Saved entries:
====================
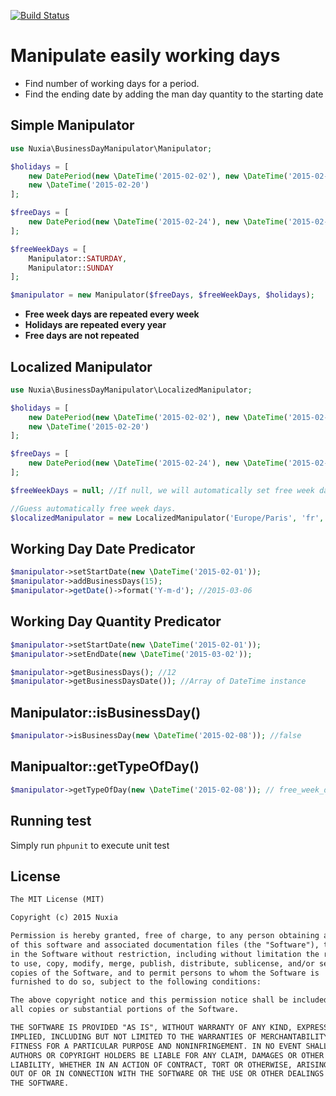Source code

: [![Build Status](https://travis-ci.org/nuxia/BusinessDayManipulator.svg?branch=master)](https://travis-ci.org/nuxia/BusinessDayManipulator)

# Manipulate easily working days

* Find number of working days for a period.
* Find the ending date by adding the man day quantity to the starting date

## Simple Manipulator
```php
use Nuxia\BusinessDayManipulator\Manipulator;

$holidays = [
    new DatePeriod(new \DateTime('2015-02-02'), new \DateTime('2015-02-06')),
    new \DateTime('2015-02-20')
];

$freeDays = [
    new DatePeriod(new \DateTime('2015-02-24'), new \DateTime('2015-02-27'))
];

$freeWeekDays = [
    Manipulator::SATURDAY,
    Manipulator::SUNDAY
];

$manipulator = new Manipulator($freeDays, $freeWeekDays, $holidays);
```

- **Free week days are repeated every week**
- **Holidays are repeated every year**
- **Free days are not repeated**

## Localized Manipulator

```php
use Nuxia\BusinessDayManipulator\LocalizedManipulator;

$holidays = [
    new DatePeriod(new \DateTime('2015-02-02'), new \DateTime('2015-02-06')),
    new \DateTime('2015-02-20')
];

$freeDays = [
    new DatePeriod(new \DateTime('2015-02-24'), new \DateTime('2015-02-27'))
];

$freeWeekDays = null; //If null, we will automatically set free week days from the locale.

//Guess automatically free week days.
$localizedManipulator = new LocalizedManipulator('Europe/Paris', 'fr', $freeDays, $freeWeekDay, $holidays);
```

## Working Day Date Predicator

```php
$manipulator->setStartDate(new \DateTime('2015-02-01'));
$manipulator->addBusinessDays(15);
$manipulator->getDate()->format('Y-m-d'); //2015-03-06
```

## Working Day Quantity Predicator
```php
$manipulator->setStartDate(new \DateTime('2015-02-01'));
$manipulator->setEndDate(new \DateTime('2015-03-02'));

$manipulator->getBusinessDays(); //12
$manipulator->getBusinessDaysDate()); //Array of DateTime instance
```

## Manipulator::isBusinessDay()
```php
$manipulator->isBusinessDay(new \DateTime('2015-02-08')); //false
```

## Manipualtor::getTypeOfDay()
```php
$manipulator->getTypeOfDay(new \DateTime('2015-02-08')); // free_week_day
```
## Running test

Simply run `phpunit` to execute unit test

## License
```txt
The MIT License (MIT)

Copyright (c) 2015 Nuxia

Permission is hereby granted, free of charge, to any person obtaining a copy
of this software and associated documentation files (the "Software"), to deal
in the Software without restriction, including without limitation the rights
to use, copy, modify, merge, publish, distribute, sublicense, and/or sell
copies of the Software, and to permit persons to whom the Software is
furnished to do so, subject to the following conditions:

The above copyright notice and this permission notice shall be included in
all copies or substantial portions of the Software.

THE SOFTWARE IS PROVIDED "AS IS", WITHOUT WARRANTY OF ANY KIND, EXPRESS OR
IMPLIED, INCLUDING BUT NOT LIMITED TO THE WARRANTIES OF MERCHANTABILITY,
FITNESS FOR A PARTICULAR PURPOSE AND NONINFRINGEMENT. IN NO EVENT SHALL THE
AUTHORS OR COPYRIGHT HOLDERS BE LIABLE FOR ANY CLAIM, DAMAGES OR OTHER
LIABILITY, WHETHER IN AN ACTION OF CONTRACT, TORT OR OTHERWISE, ARISING FROM,
OUT OF OR IN CONNECTION WITH THE SOFTWARE OR THE USE OR OTHER DEALINGS IN
THE SOFTWARE.
```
====================
§ Problem
Only lines holding the string "isBusinessDay" are wanted; gather each one from the entries above.

§ The completed task
## Manipulator::isBusinessDay()
$manipulator->isBusinessDay(new \DateTime('2015-02-08')); //false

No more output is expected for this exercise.